Hölzerne Exerzierwaffen sind für das römische Heer literarisch mehrfach überliefert (Näheres: VON SCHNURBEIN, 1979, S. 121f.). Die Verletzungsgefahr der Übenden war geringer, Waffen und Kleidung wurden geschont. Mit der Deutung des Fundes als thrakisch-illyrische Sica, die als Übungswaffe eines Soldaten aus dem mittleren Balkangebiet gedient hätte, gelangt man zu der historischen Aussage, "daß bereits im Heer des Drusus in Germanien Hilfssoldaten aus der mittleren Balkangegend gekämpft hätten, die, wie bis in die Kaiserzeit hinein üblich, in ihrer nationalen Bewaffnung ins römische Heer übernommen worden wären." (VON SCHNÜRBEIN, 1979, S. 129).
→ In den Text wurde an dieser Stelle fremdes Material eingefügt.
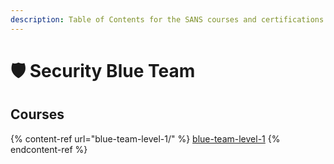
 ```yaml
---
description: Table of Contents for the SANS courses and certifications
---
```


# 🛡️ Security Blue Team

## Courses

{% content-ref url="blue-team-level-1/" %}
[blue-team-level-1](blue-team-level-1/)
{% endcontent-ref %}
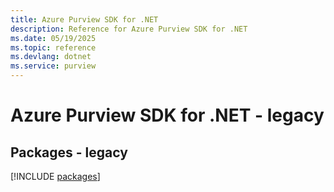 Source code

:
```yaml
---
title: Azure Purview SDK for .NET
description: Reference for Azure Purview SDK for .NET
ms.date: 05/19/2025
ms.topic: reference
ms.devlang: dotnet
ms.service: purview
---
```

# Azure Purview SDK for .NET - legacy
## Packages - legacy
[!INCLUDE [packages](purview-index.md)] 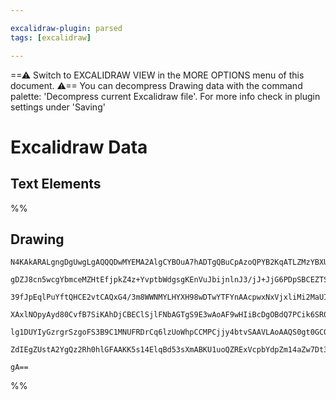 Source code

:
 ```yaml
---

excalidraw-plugin: parsed
tags: [excalidraw]

---
```

==⚠  Switch to EXCALIDRAW VIEW in the MORE OPTIONS menu of this document. ⚠== You can decompress Drawing data with the command palette: 'Decompress current Excalidraw file'. For more info check in plugin settings under 'Saving'


# Excalidraw Data

## Text Elements
%%
## Drawing
```compressed-json
N4KAkARALgngDgUwgLgAQQQDwMYEMA2AlgCYBOuA7hADTgQBuCpAzoQPYB2KqATLZMzYBXUtiRoIACyhQ4zZAHoFAc0JRJQgEYA6bGwC2CgF7N6hbEcK4OCtptbErHALRY8RMpWdx8Q1TdIEfARcZgRmBShcZQUebQBObR4aOiCEfQQOKGZuAG1wMFAwYogSbggAEQAFCgoAMwBlAFUAKxTiyFhEcsJ9aKR+EsxuAEYABkSAFgBmAA4AVh5pgHYx

gDZJ8cn5wcgYbmceMZHtEfjpkZ4z+YvptbWdgsgKEnVuJbijnlnJ3/jJ+JjG6PDpSBCEZTSd7TT5jb6/AEAoHTEElazKYLcMbaMYwni/WbxEYjZZrWbLH7zSa7CDMKCkNgAawQAGE2Pg2KRygBiMZ8/ntEqaXDYRnKBlCDjENkcrkSenWZhwXCBLKCyB1Qj4fANWCYiSSEUaQLq2n0pkIADqr0koxpdIZzN1MH16EEHlNEshHHCOTQIxpbGV2DU+

39fJpEqlPuYftQHCE2vtCAQxG4/3m8WWNMYLHYXH98wDTwYTFYnAAcpwxNxVjxliMi2MaUI4MRcFBU6NlpMlpcZj3lnwS4RmBU0p202h6UIEDTxcI4ABJYhx3IAXRpmmEUoAosEMlk15uS0QOIzuAmk6e2KKu2g6gQwjTNcEV+UEHVZtg6mNNPNNBGWYRk0OpJmwJYEGJEl5lweZZjGVNsDGSY6n+OofxGU1mHccRUHyDowGLQiRieE9QUIKUsHK

XAxlNOpyAyd80CvfB7SiKAhDjCBEClSjlFNbAGTgS9E3wAoAF9wHIiBcDgOBdQ7PCik6SR0jwiAiEhKBBQYQgEAoAAhEUxSjaV2U5Hk6msmzdOwERVSgJdO30XVHVZCy5XQbkRigvy7IczInJc4zRQXSVzNlcoFQ4JUVSCgLSEc5z0gAMS1HU9Q090ykGCB7KSoKUtc81mWtYg3jQYcSgK5KXLci1nVdWl2Vygp8sCrJioAJWEb1fTtdraqKlyAH

lg1DUYIyGzrgrSzgoFS3B9C1MNUFRDrCq6lzUoWhpCCMPCjjy4btvSAAVLAoAAQS0gt0GCOodJO2bisU0gbqStgKDU3Ap3jMSXq2ub9F3KVrq+n6Qn+2TIcSur0ghhkKHO+ANLM3ScIZbUAA1uCpE4eA2rH2XwABNfG+SSHgeAeNYibyow2AMbgVMgegCFnUZJKBhH9F6iKY24jG8vFEh9sO95m3asXiF1BARLQDbZYAWTYYgEDB3BNGCf7H3wZ8

ZdIEgZUstA2YgQz2Rh0hlGFAAKK5s14ElqBd53sXmABKU1uoQZRExVcpbYdpZm14aZw7Dt3PZ9nmZuBhrmXGqB8zjVi8oY5aED9qjjY4ATzZLTJtd17gZznEtsCIRXUArmkOGz8vSFnQMhCgM88Ir+OSjsFoEGwbIGkbuA1Y1rWdfvVB9cNtFB8IRhzuZ/BWZLLpsrSefOEErioAMVHuhYwGbzvPWn0r0F8FCG758X5fRO1STwAk/gIFfcJWakiS

gA==
```
%% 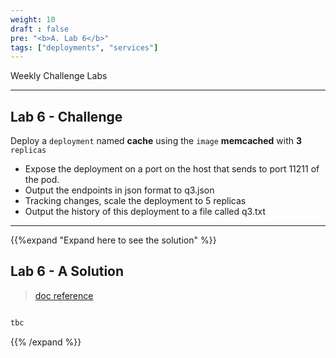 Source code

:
 ```yaml
---
weight: 10
draft : false
pre: "<b>A. Lab 6</b>"
tags: ["deployments", "services"] 
---
```


Weekly Challenge Labs

---
## Lab 6 - Challenge

Deploy a `deployment` named **cache** using the `image` **memcached** with **3** `replicas`

- Expose the deployment on a port on the host that sends to port 11211 of the pod.
- Output the endpoints in json format to q3.json
- Tracking changes, scale the deployment to 5 replicas
- Output the history of this deployment to a file called q3.txt

---
{{%expand "Expand here to see the solution" %}}
## Lab 6 - A Solution

> [doc reference](https://kubernetes.io/docs/concepts/workloads/controllers/deployment/)

```bash

tbc

```
{{% /expand %}}
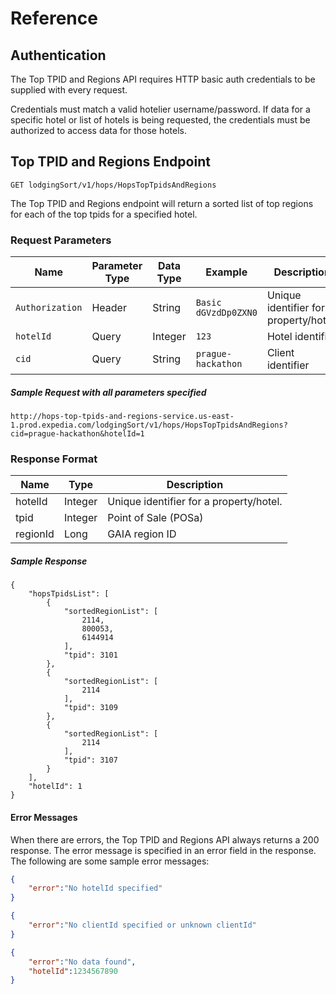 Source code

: # Reference

## Authentication

The Top TPID and Regions API requires HTTP basic auth credentials to be supplied with every request.

Credentials must match a valid hotelier username/password.  If data for a specific hotel or list of hotels is being requested, the credentials must be authorized to access data for those hotels.

## Top TPID and Regions Endpoint

```
GET lodgingSort/v1/hops/HopsTopTpidsAndRegions
```

The Top TPID and Regions endpoint will return a sorted list of top regions for each of the top tpids for a specified hotel. 


### Request Parameters

| Name                | Parameter Type | Data Type | Example              | Description
|---------------------|----------------|-----------|----------------------|-----------------|
| `Authorization`     | Header         | String    | `Basic dGVzdDp0ZXN0` | Unique identifier for a property/hotel. |
| `hotelId`           | Query          | Integer   | `123`                | Hotel identifier |
| `cid`               | Query          | String    | `prague-hackathon`   | Client identifier |

##### Sample Request with all parameters specified
```
http://hops-top-tpids-and-regions-service.us-east-1.prod.expedia.com/lodgingSort/v1/hops/HopsTopTpidsAndRegions?cid=prague-hackathon&hotelId=1
```

### Response Format
|Name | Type | Description|
|-----|------|-------------| 
|hotelId | Integer | Unique identifier for a property/hotel. |
|tpid |    Integer | Point of Sale (POSa) |
| regionId |   Long    | GAIA region ID |

##### Sample Response

```
{
    "hopsTpidsList": [
        {
            "sortedRegionList": [
                2114,
                800053,
                6144914
            ],
            "tpid": 3101
        },
        {
            "sortedRegionList": [
                2114
            ],
            "tpid": 3109
        },
        {
            "sortedRegionList": [
                2114
            ],
            "tpid": 3107
        }
    ],
    "hotelId": 1
}

```

#### Error Messages

When there are errors, the Top TPID and Regions API always returns a 200 response.  The error message is specified in an error field in the response.  The following are some sample error messages:

```JSON
{
    "error":"No hotelId specified"
}
```

```JSON
{
    "error":"No clientId specified or unknown clientId"
}
```

```JSON
{
    "error":"No data found",
    "hotelId":1234567890
}
```
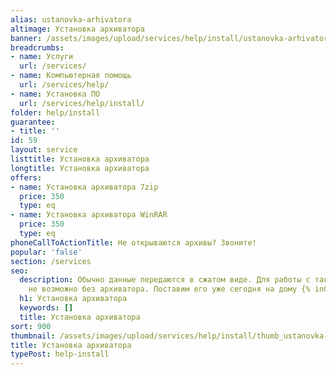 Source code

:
 ```yaml
---
alias: ustanovka-arhivatora
altimage: Установка архиватора
banner: /assets/images/upload/services/help/install/ustanovka-arhivatora.jpg
breadcrumbs:
- name: Услуги
  url: /services/
- name: Компьютерная помощь
  url: /services/help/
- name: Установка ПО
  url: /services/help/install/
folder: help/install
guarantee:
- title: ''
id: 59
layout: service
listtitle: Установка архиватора
longtitle: Установка архиватора
offers:
- name: Установка архиватора 7zip
  price: 350
  type: eq
- name: Установка архиватора WinRAR
  price: 350
  type: eq
phoneCallToActionTitle: Не открываются архивы? Звоните!
popular: 'false'
section: /services
seo:
  description: Обычно данные передаются в сжатом виде. Для работы с такой информацией
    не возможно без архиватора. Поставим его уже сегодня на дому {% inCity %}.
  h1: Установка архиватора
  keywords: []
  title: Установка архиватора
sort: 900
thumbnail: /assets/images/upload/services/help/install/thumb_ustanovka-arhivatora.jpg
title: Установка архиватора
typePost: help-install
---
```

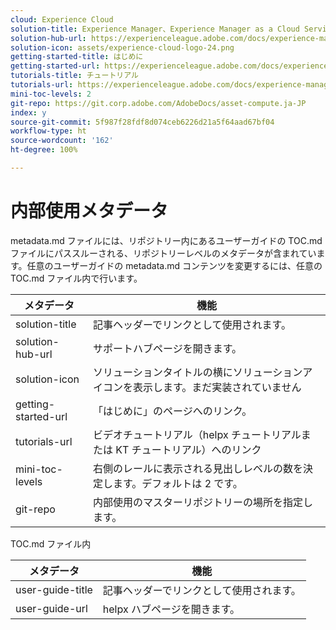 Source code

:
 ```yaml
---
cloud: Experience Cloud
solution-title: Experience Manager、Experience Manager as a Cloud Service、Experience Manager Assets
solution-hub-url: https://experienceleague.adobe.com/docs/experience-manager-cloud-service/assets/asset-microservices-overview.html?lang=ja
solution-icon: assets/experience-cloud-logo-24.png
getting-started-title: はじめに
getting-started-url: https://experienceleague.adobe.com/docs/experience-manager-cloud-service/assets/asset-microservices-overview.html?lang=ja
tutorials-title: チュートリアル
tutorials-url: https://experienceleague.adobe.com/docs/experience-manager-learn/assets/overview.html?lang=ja
mini-toc-levels: 2
git-repo: https://git.corp.adobe.com/AdobeDocs/asset-compute.ja-JP
index: y
source-git-commit: 5f987f28fdf8d074ceb6226d21a5f64aad67bf04
workflow-type: ht
source-wordcount: '162'
ht-degree: 100%

---
```



# 内部使用メタデータ

metadata.md ファイルには、リポジトリー内にあるユーザーガイドの TOC.md ファイルにパススルーされる、リポジトリーレベルのメタデータが含まれています。任意のユーザーガイドの metadata.md コンテンツを変更するには、任意の TOC.md ファイル内で行います。

| メタデータ | 機能 |
|--- |--- |
| solution-title | 記事ヘッダーでリンクとして使用されます。 |
| solution-hub-url | サポートハブページを開きます。 |
| solution-icon | ソリューションタイトルの横にソリューションアイコンを表示します。まだ実装されていません |
| getting-started-url | 「はじめに」のページへのリンク。 |
| tutorials-url | ビデオチュートリアル（helpx チュートリアルまたは KT チュートリアル）へのリンク |
| mini-toc-levels | 右側のレールに表示される見出しレベルの数を決定します。デフォルトは 2 です。 |
| git-repo | 内部使用のマスターリポジトリーの場所を指定します。 |

TOC.md ファイル内

| メタデータ | 機能 |
|--- |--- |
| user-guide-title | 記事ヘッダーでリンクとして使用されます。 |
| user-guide-url | helpx ハブページを開きます。 |
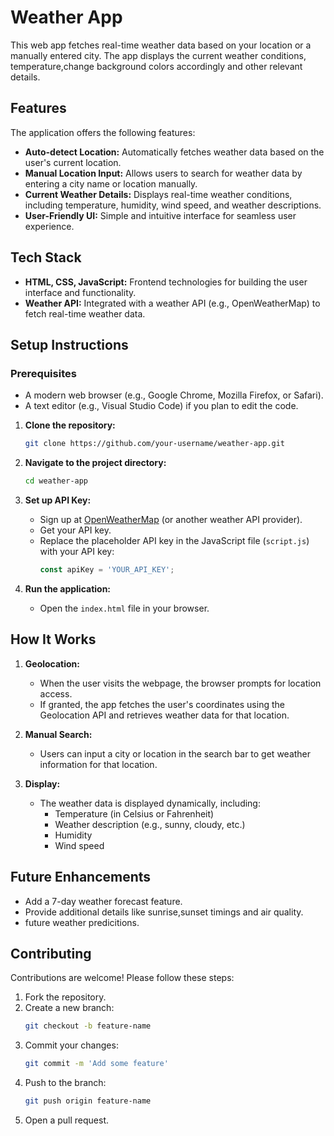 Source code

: # **Weather App**

This web app fetches real-time weather data based on your location or a manually entered city. The app displays the current weather conditions, temperature,change background colors accordingly and other relevant details.

## **Features**

The application offers the following features:

- **Auto-detect Location:** Automatically fetches weather data based on the user's current location.
- **Manual Location Input:** Allows users to search for weather data by entering a city name or location manually.
- **Current Weather Details:** Displays real-time weather conditions, including temperature, humidity, wind speed, and weather descriptions.
- **User-Friendly UI:** Simple and intuitive interface for seamless user experience.

## **Tech Stack**

- **HTML, CSS, JavaScript:** Frontend technologies for building the user interface and functionality.
- **Weather API:** Integrated with a weather API (e.g., OpenWeatherMap) to fetch real-time weather data.

## **Setup Instructions**

### Prerequisites

- A modern web browser (e.g., Google Chrome, Mozilla Firefox, or Safari).
- A text editor (e.g., Visual Studio Code) if you plan to edit the code.

1. **Clone the repository:**

   ```bash
   git clone https://github.com/your-username/weather-app.git
   ```

2. **Navigate to the project directory:**

   ```bash
   cd weather-app
   ```

3. **Set up API Key:**

   - Sign up at [OpenWeatherMap](https://openweathermap.org/) (or another weather API provider).
   - Get your API key.
   - Replace the placeholder API key in the JavaScript file (`script.js`) with your API key:
     ```javascript
     const apiKey = 'YOUR_API_KEY';
     ```

4. **Run the application:**

   - Open the `index.html` file in your browser.

## How It Works

1. **Geolocation:**

   - When the user visits the webpage, the browser prompts for location access.
   - If granted, the app fetches the user's coordinates using the Geolocation API and retrieves weather data for that location.

2. **Manual Search:**

   - Users can input a city or location in the search bar to get weather information for that location.

3. **Display:**

   - The weather data is displayed dynamically, including:
     - Temperature (in Celsius or Fahrenheit)
     - Weather description (e.g., sunny, cloudy, etc.)
     - Humidity
     - Wind speed

## Future Enhancements

- Add a 7-day weather forecast feature.
- Provide additional details like sunrise,sunset timings and air quality.
- future weather predicitions.

## Contributing

Contributions are welcome! Please follow these steps:

1. Fork the repository.
2. Create a new branch:
   ```bash
   git checkout -b feature-name
   ```
3. Commit your changes:
   ```bash
   git commit -m 'Add some feature'
   ```
4. Push to the branch:
   ```bash
   git push origin feature-name
   ```
5. Open a pull request.





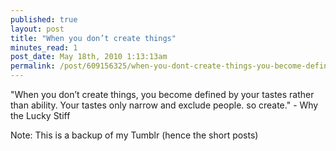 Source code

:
 ```yaml
---
published: true
layout: post
title: "When you don’t create things"
minutes_read: 1
post_date: May 18th, 2010 1:13:13am
permalink: /post/609156325/when-you-dont-create-things-you-become-defined
---
```


"When you don’t create things, you become defined by your tastes rather than ability. Your tastes only narrow and exclude people. so create." - Why the Lucky Stiff


Note: This is a backup of my Tumblr (hence the short posts) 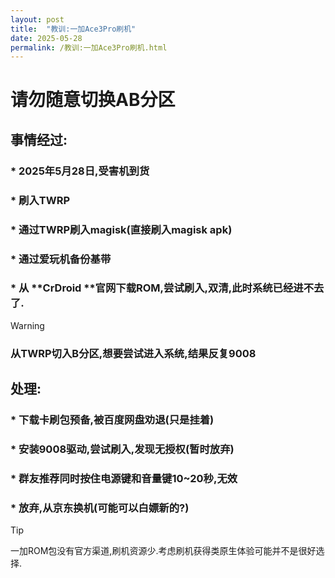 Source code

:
 ```yaml
---
layout: post
title:  "教训:一加Ace3Pro刷机"
date: 2025-05-28
permalink: /教训:一加Ace3Pro刷机.html
---
```


# 请勿随意切换AB分区

## 事情经过:

### * 2025年5月28日,受害机到货

### * 刷入TWRP

### * 通过TWRP刷入magisk(直接刷入magisk apk)

### * 通过爱玩机备份基带

### * 从 **CrDroid **官网下载ROM,尝试刷入,双清,此时系统已经进不去了.

> [!WARNING]
>
> ### 从TWRP切入B分区,想要尝试进入系统,结果反复**9008**

## 处理:

### * 下载卡刷包预备,被百度网盘劝退(只是挂着)

### * 安装9008驱动,尝试刷入,发现无授权(暂时放弃)

### * 群友推荐同时按住电源键和音量键10~20秒,无效

### * 放弃,从京东换机(可能可以白嫖新的?)

> [!TIP]
>
> 一加ROM包没有官方渠道,刷机资源少.考虑刷机获得类原生体验可能并不是很好选择.

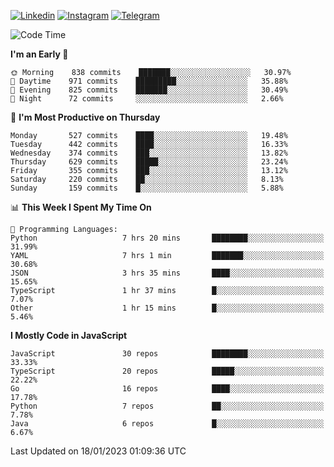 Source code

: [![Linkedin](https://img.shields.io/badge/-Archie-blue?style=flat-square&labelColor=gray&logo=Linkedin&logoColor=white&link=https://www.linkedin.com/in/archisdi)](https://www.linkedin.com/in/archisdi)
[![Instagram](https://img.shields.io/badge/-@archisdi-orange?style=flat-square&labelColor=gray&logo=Instagram&logoColor=white&link=https://www.instagram.com/archisdi)](https://www.instagram.com/archisdi)
[![Telegram](https://img.shields.io/badge/-aai-informational?style=flat-square&labelColor=gray&logo=telegram&logoColor=white&link=https://t.me/archisdi)](https://t.me/archisdi)

<!--START_SECTION:waka-->
![Code Time](http://img.shields.io/badge/Code%20Time-1%2C961%20hrs%2026%20mins-blue)

**I'm an Early 🐤** 

```text
🌞 Morning    838 commits    ███████░░░░░░░░░░░░░░░░░░   30.97% 
🌆 Daytime    971 commits    █████████░░░░░░░░░░░░░░░░   35.88% 
🌃 Evening    825 commits    ███████░░░░░░░░░░░░░░░░░░   30.49% 
🌙 Night      72 commits     ░░░░░░░░░░░░░░░░░░░░░░░░░   2.66%

```
📅 **I'm Most Productive on Thursday** 

```text
Monday       527 commits    ████░░░░░░░░░░░░░░░░░░░░░   19.48% 
Tuesday      442 commits    ████░░░░░░░░░░░░░░░░░░░░░   16.33% 
Wednesday    374 commits    ███░░░░░░░░░░░░░░░░░░░░░░   13.82% 
Thursday     629 commits    █████░░░░░░░░░░░░░░░░░░░░   23.24% 
Friday       355 commits    ███░░░░░░░░░░░░░░░░░░░░░░   13.12% 
Saturday     220 commits    ██░░░░░░░░░░░░░░░░░░░░░░░   8.13% 
Sunday       159 commits    █░░░░░░░░░░░░░░░░░░░░░░░░   5.88%

```


📊 **This Week I Spent My Time On** 

```text
💬 Programming Languages: 
Python                   7 hrs 20 mins       ████████░░░░░░░░░░░░░░░░░   31.99% 
YAML                     7 hrs 1 min         ███████░░░░░░░░░░░░░░░░░░   30.68% 
JSON                     3 hrs 35 mins       ████░░░░░░░░░░░░░░░░░░░░░   15.65% 
TypeScript               1 hr 37 mins        █░░░░░░░░░░░░░░░░░░░░░░░░   7.07% 
Other                    1 hr 15 mins        █░░░░░░░░░░░░░░░░░░░░░░░░   5.46%

```

**I Mostly Code in JavaScript** 

```text
JavaScript               30 repos            ████████░░░░░░░░░░░░░░░░░   33.33% 
TypeScript               20 repos            █████░░░░░░░░░░░░░░░░░░░░   22.22% 
Go                       16 repos            ████░░░░░░░░░░░░░░░░░░░░░   17.78% 
Python                   7 repos             ██░░░░░░░░░░░░░░░░░░░░░░░   7.78% 
Java                     6 repos             █░░░░░░░░░░░░░░░░░░░░░░░░   6.67%

```



 Last Updated on 18/01/2023 01:09:36 UTC
<!--END_SECTION:waka--> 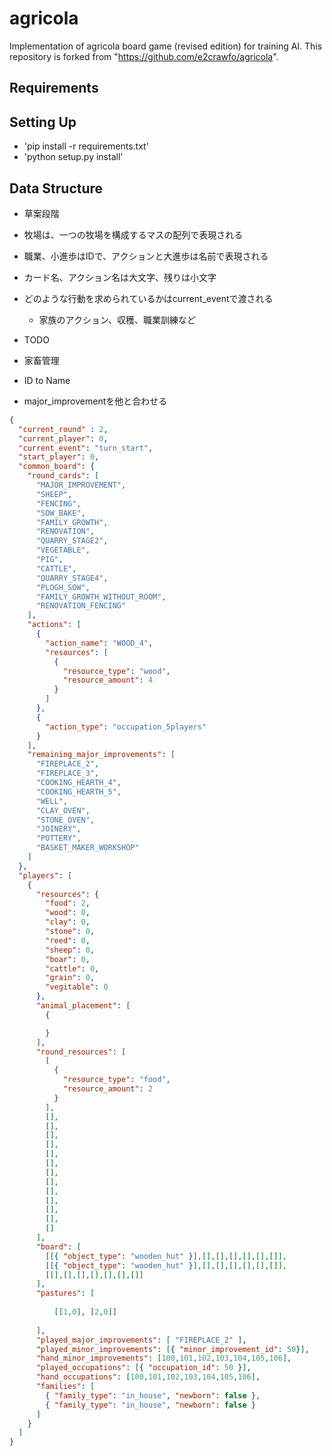 # agricola
Implementation of agricola board game (revised edition) for training AI.
This repository is forked from "https://github.com/e2crawfo/agricola".

## Requirements


## Setting Up
* 'pip install -r requirements.txt'
* 'python setup.py install'

## Data Structure
* 草案段階
* 牧場は、一つの牧場を構成するマスの配列で表現される
* 職業、小進歩はIDで、アクションと大進歩は名前で表現される
* カード名、アクション名は大文字、残りは小文字
* どのような行動を求められているかはcurrent_eventで渡される
  * 家族のアクション、収穫、職業訓練など

* TODO
* 家畜管理
* ID to Name
* major_improvementを他と合わせる
```json
{
  "current_round" : 2,
  "current_player": 0,
  "current_event": "turn_start",
  "start_player": 0,
  "common_board": {
    "round_cards": [
      "MAJOR_IMPROVEMENT",
      "SHEEP",
      "FENCING",
      "SOW_BAKE",
      "FAMILY_GROWTH",
      "RENOVATION",
      "QUARRY_STAGE2",
      "VEGETABLE",
      "PIG",
      "CATTLE",
      "QUARRY_STAGE4",
      "PLOGH_SOW",
      "FAMILY_GROWTH_WITHOUT_ROOM",
      "RENOVATION_FENCING"
    ],
    "actions": [
      {
        "action_name": "WOOD_4",
        "resources": [
          {
            "resource_type": "wood",
            "resource_amount": 4
          }
        ]
      },
      {
        "action_type": "occupation_5players"
      }
    ],
    "remaining_major_improvements": [
      "FIREPLACE_2",
      "FIREPLACE_3",
      "COOKING_HEARTH_4",
      "COOKING_HEARTH_5",
      "WELL",
      "CLAY_OVEN",
      "STONE_OVEN",
      "JOINERY",
      "POTTERY",
      "BASKET_MAKER_WORKSHOP"
    ]
  },
  "players": [
    {
      "resources": {
        "food": 2,
        "wood": 0,
        "clay": 0,
        "stone": 0,
        "reed": 0,
        "sheep": 0,
        "boar": 0,
        "cattle": 0,
        "grain": 0,
        "vegitable": 0
      },
      "animal_placement": [
        {

        }
      ],
      "round_resources": [
        [
          {
            "resource_type": "food",
            "resource_amount": 2
          }
        ],
        [],
        [],
        [],
        [],
        [],
        [],
        [],
        [],
        [],
        [],
        [],
        [],
        []
      ],
      "board": [
        [[{ "object_type": "wooden_hut" }],[],[],[],[],[],[]],
        [[{ "object_type": "wooden_hut" }],[],[],[],[],[],[]],
        [[],[],[],[],[],[],[]]
      ],
      "pastures": [
        
          [[1,0], [2,0]]
        
      ],
      "played_major_improvements": [ "FIREPLACE_2" ],
      "played_minor_improvements": [{ "minor_improvement_id": 50}],
      "hand_minor_improvements": [100,101,102,103,104,105,106],
      "played_occupations": [{ "occupation_id": 50 }],
      "hand_occupations": [100,101,102,103,104,105,106],
      "families": [
        { "family_type": "in_house", "newborn": false }, 
        { "family_type": "in_house", "newborn": false }
      ]
    }
  ]
}
```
Literarisch ist allerdings ebenfalls überliefert, daß auch Gladiatoren hölzerne Übungswaffen verwendet haben. In ihrer Form läßt sich die Sica aus Oberaden sogar noch besser mit den Waffen bei Gladiatorendarstellungen in Übereinstimmung bringen. Die Bewaffnung der Gladiatoren war ziemlich festgelegt und ein Dolch mit gekrümmter Klinge war die charakteristische Waffe der "Thraces", bereits in der römischen Republik geschätzter Gladiatoren aus Thrakien. Diese Beobachtungen aber führen zu dem Schluß, daß es in Oberaden eine Gladiatorengruppe gegeben haben muß, über deren genaue Funktion noch nichts gesagt werden kann. Gladiatoren müssen nicht allein der Unterhaltung der Legionäre gedient, sondern können auch die Leibwache des Kommandanten gebildet haben.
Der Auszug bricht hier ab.